The Strategy of Time Off
I can think of so many times in my work history where I stayed at the office until some ridiculous hour the night or two before I left for vacation. Then I paid for the time off again with even more to do post-trip.
On the one hand, we covet time off and can’t wait until we can get some. The flip side is that we don’t like the way it leaves us feeling before and after.
Maybe you’re like a lot of people – wondering, “is taking time off is really worth it?”
I’ve already heard this question several times in the last week and we aren’t even in June.
This is such an issue that 55% of workers are giving up their PTO altogether. This is at a time when we need it most, considering that stress and burnout are STILL on the rise in our workplace cultures.
As a result, we have a false script running that’s killing our mindset:
- Slammed is normal.
- Distractions are impossible to overcome.
- I have no choice or agency over my time.
- I must work more hours in order to keep up.
- Life will be reduced to the motions until I retire – if I ever retire.

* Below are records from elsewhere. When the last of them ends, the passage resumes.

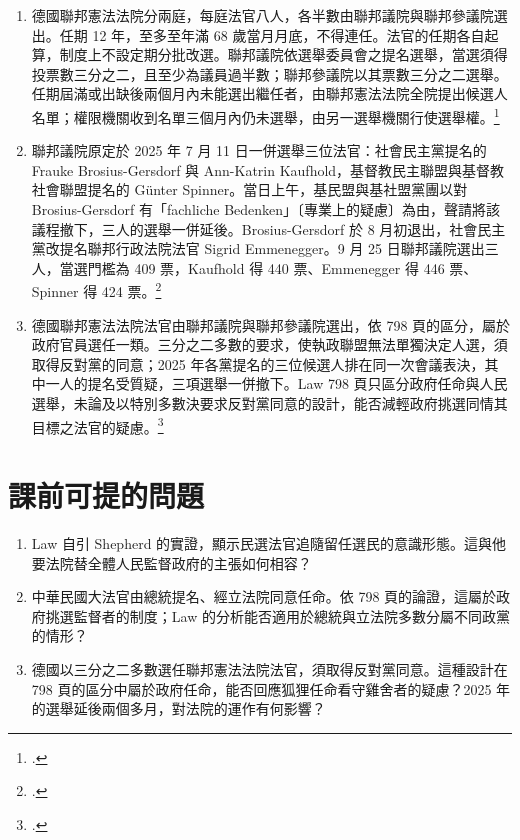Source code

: \begin{enumerate}
\tightlist
\item
  德國聯邦憲法法院分兩庭，每庭法官八人，各半數由聯邦議院與聯邦參議院選出。任期 12 年，至多至年滿 68 歲當月月底，不得連任。法官的任期各自起算，制度上不設定期分批改選。聯邦議院依選舉委員會之提名選舉，當選須得投票數三分之二，且至少為議員過半數；聯邦參議院以其票數三分之二選舉。任期屆滿或出缺後兩個月內未能選出繼任者，由聯邦憲法法院全院提出候選人名單；權限機關收到名單三個月內仍未選舉，由另一選舉機關行使選舉權。\footcite{gg,bverfgg}
\item
  聯邦議院原定於 2025 年 7 月 11 日一併選舉三位法官：社會民主黨提名的 Frauke Brosius-Gersdorf 與 Ann-Katrin Kaufhold，基督教民主聯盟與基督教社會聯盟提名的 Günter Spinner。當日上午，基民盟與基社盟黨團以對 Brosius-Gersdorf 有「fachliche Bedenken」〔專業上的疑慮〕為由，聲請將該議程撤下，三人的選舉一併延後。Brosius-Gersdorf 於 8 月初退出，社會民主黨改提名聯邦行政法院法官 Sigrid Emmenegger。9 月 25 日聯邦議院選出三人，當選門檻為 409 票，Kaufhold 得 440 票、Emmenegger 得 446 票、Spinner 得 424 票。\footcite{rechtslupe2025,zdf2025}
\item
  德國聯邦憲法法院法官由聯邦議院與聯邦參議院選出，依 798 頁的區分，屬於政府官員選任一類。三分之二多數的要求，使執政聯盟無法單獨決定人選，須取得反對黨的同意；2025 年各黨提名的三位候選人排在同一次會議表決，其中一人的提名受質疑，三項選舉一併撤下。Law 798 頁只區分政府任命與人民選舉，未論及以特別多數決要求反對黨同意的設計，能否減輕政府挑選同情其目標之法官的疑慮。\footcite[798]{law2009}
\end{enumerate}

\section{課前可提的問題}
\label{sec:40_selection-5}

\begin{enumerate}
\tightlist
\item Law 自引 Shepherd 的實證，顯示民選法官追隨留任選民的意識形態。這與他要法院替全體人民監督政府的主張如何相容？
\item 中華民國大法官由總統提名、經立法院同意任命。依 798 頁的論證，這屬於政府挑選監督者的制度；Law 的分析能否適用於總統與立法院多數分屬不同政黨的情形？
\item 德國以三分之二多數選任聯邦憲法法院法官，須取得反對黨同意。這種設計在 798 頁的區分中屬於政府任命，能否回應狐狸任命看守雞舍者的疑慮？2025 年的選舉延後兩個多月，對法院的運作有何影響？
\end{enumerate}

We say we hate stress, but in reality our culture idolizes it. If we’re not careful, we will also buy the lie that it’s a badge of honor.
Here’s the thing.
Burnout often calls out for immediate relief, because we’re usually past the point of needing help. Sometimes that means reactive time off, sometimes it means a sabbatical, and for some it means burning it all down and quitting altogether.
And even when time off is exactly what we need, it’s not the holy grail we think it is.

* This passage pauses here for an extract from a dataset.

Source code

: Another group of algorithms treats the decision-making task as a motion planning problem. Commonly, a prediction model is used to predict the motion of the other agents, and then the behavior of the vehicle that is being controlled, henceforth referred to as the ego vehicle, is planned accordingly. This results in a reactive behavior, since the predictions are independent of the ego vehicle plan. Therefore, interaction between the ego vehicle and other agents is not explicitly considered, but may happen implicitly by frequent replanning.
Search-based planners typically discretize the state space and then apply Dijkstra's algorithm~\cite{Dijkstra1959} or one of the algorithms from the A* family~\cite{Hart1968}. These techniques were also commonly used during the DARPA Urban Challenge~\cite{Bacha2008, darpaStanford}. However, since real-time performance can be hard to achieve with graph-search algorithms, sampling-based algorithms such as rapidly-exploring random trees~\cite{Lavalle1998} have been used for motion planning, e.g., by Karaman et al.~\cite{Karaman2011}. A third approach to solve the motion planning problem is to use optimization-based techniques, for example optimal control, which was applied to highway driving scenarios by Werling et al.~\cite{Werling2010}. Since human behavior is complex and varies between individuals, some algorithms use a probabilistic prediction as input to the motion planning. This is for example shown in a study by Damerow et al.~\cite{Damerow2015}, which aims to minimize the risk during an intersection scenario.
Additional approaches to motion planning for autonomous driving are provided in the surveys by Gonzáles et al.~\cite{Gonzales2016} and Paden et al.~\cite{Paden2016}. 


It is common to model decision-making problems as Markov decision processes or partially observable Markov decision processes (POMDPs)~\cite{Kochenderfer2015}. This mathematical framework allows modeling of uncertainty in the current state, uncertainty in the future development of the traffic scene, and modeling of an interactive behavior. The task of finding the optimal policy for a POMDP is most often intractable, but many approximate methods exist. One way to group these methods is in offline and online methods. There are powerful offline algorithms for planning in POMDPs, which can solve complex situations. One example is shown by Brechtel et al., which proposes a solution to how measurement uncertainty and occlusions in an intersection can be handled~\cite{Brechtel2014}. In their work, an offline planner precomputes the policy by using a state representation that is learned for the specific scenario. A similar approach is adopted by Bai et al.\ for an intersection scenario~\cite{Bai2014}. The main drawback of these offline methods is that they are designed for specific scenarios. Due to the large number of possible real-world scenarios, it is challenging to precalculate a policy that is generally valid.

When it’s not strategic, we come back to the same scenario we left and the cycle begins again.
According to leadership expert and author, Cary Nieuwhof, it’s because we’re looking at the wrong solution. He said:
“Time off won’t heal you, when the problem is how you spend your time on.”

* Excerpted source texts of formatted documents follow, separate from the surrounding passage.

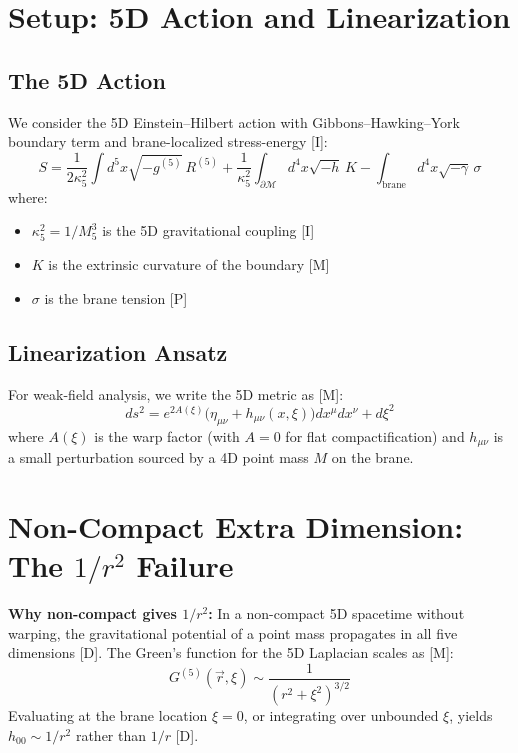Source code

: \documentclass[11pt,a4paper]{article}
\newcommand{\Mfive}{M_5}
\newcommand{\kfive}{\kappa_5}
\begin{document}
\section{Setup: 5D Action and Linearization}
\label{sec:setup}

\subsection{The 5D Action}

We consider the 5D Einstein--Hilbert action with Gibbons--Hawking--York
boundary term and brane-localized stress-energy [I]:
\begin{equation}
\label{eq:5D-action}
S = \frac{1}{2\kfive^2} \int d^5x \sqrt{-g^{(5)}} \, R^{(5)}
    + \frac{1}{\kfive^2} \int_{\partial\mathcal{M}} d^4x \sqrt{-h} \, K
    - \int_{\text{brane}} d^4x \sqrt{-\gamma} \, \sigma
\end{equation}
where:
\begin{itemize}
    \item $\kfive^2 = 1/\Mfive^3$ is the 5D gravitational coupling [I]
    \item $K$ is the extrinsic curvature of the boundary [M]
    \item $\sigma$ is the brane tension [P]
\end{itemize}

\subsection{Linearization Ansatz}

For weak-field analysis, we write the 5D metric as [M]:
\begin{equation}
\label{eq:linearization}
ds^2 = e^{2A(\xi)} \bigl( \eta_{\mu\nu} + h_{\mu\nu}(x,\xi) \bigr) dx^\mu dx^\nu + d\xi^2
\end{equation}
where $A(\xi)$ is the warp factor (with $A=0$ for flat compactification) and
$h_{\mu\nu}$ is a small perturbation sourced by a 4D point mass $M$ on the brane.

\section{Non-Compact Extra Dimension: The $1/r^2$ Failure}
\label{sec:noncompact}

\textbf{Why non-compact gives $1/r^2$:} In a non-compact 5D spacetime without
warping, the gravitational potential of a point mass propagates in all five
dimensions [D]. The Green's function for the 5D Laplacian scales as [M]:
\begin{equation}
G^{(5)}(\vec{r}, \xi) \sim \frac{1}{(r^2 + \xi^2)^{3/2}}
\end{equation}
Evaluating at the brane location $\xi = 0$, or integrating over unbounded $\xi$,
yields $h_{00} \sim 1/r^2$ rather than $1/r$ [D].
\end{document}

The struggle to stay strong in the race is real, especially when things feel so uncertain.
No one wants to step off the gas. AND – if you don’t make the choice when and how you’ll do that, your body and mind will eventually make the decision for you.
Stress can steal your passion and health, and it doesn’t play favorites. As leaders, you have agency over your decisions, as long as you think so.
Here’s the truth.
Every one of us has the same 24 hours in a day.
We get to control three things: where we spend our time, where we spend our energy and how we choose our priorities.
Unless you’re on an assembly line or hourly worker, Nieuwhof’s research shows us that YOU control roughly 88% of your time.
If this is true, we HAVE to think differently about our time. It’s a total mindset shift and it’s required if we want fulfillment, passion, and health to stay or return to our lives.
You get to decide: could you handle the pace you’re living now, forever? More importantly, would you want to?
If the answer is no, the following steps are a great place to start shifting your mindset:
- Audit your stress. What’s making you tired? What patterns and habits tend to leave you feeling overwhelmed and overworked?
- Audit your beliefs. What are you believing about your stress? Is it a badge of honor or something you want to separate from?
- Get honest about your time. Where are you spending time on what matters and where do you give up agency and allow others to hijack it?
- Consider your approach. Name the ways you approach time that leave you unfocused and overwhelmed.
- Decide one thing you’ll change. We’ll change nothing if we don’t commit to something. Name it – the smallest thing you’ll do on your toughest day. You have to start somewhere.
Time is the ONLY thing we can never get back. If there is anything that matters most, it’s how we spend it.
I don’t know about you, but I am constantly re-evaluating this. What if you did, too? What might we all get in return?
At the very least, you may never need another vacation from your vacation again.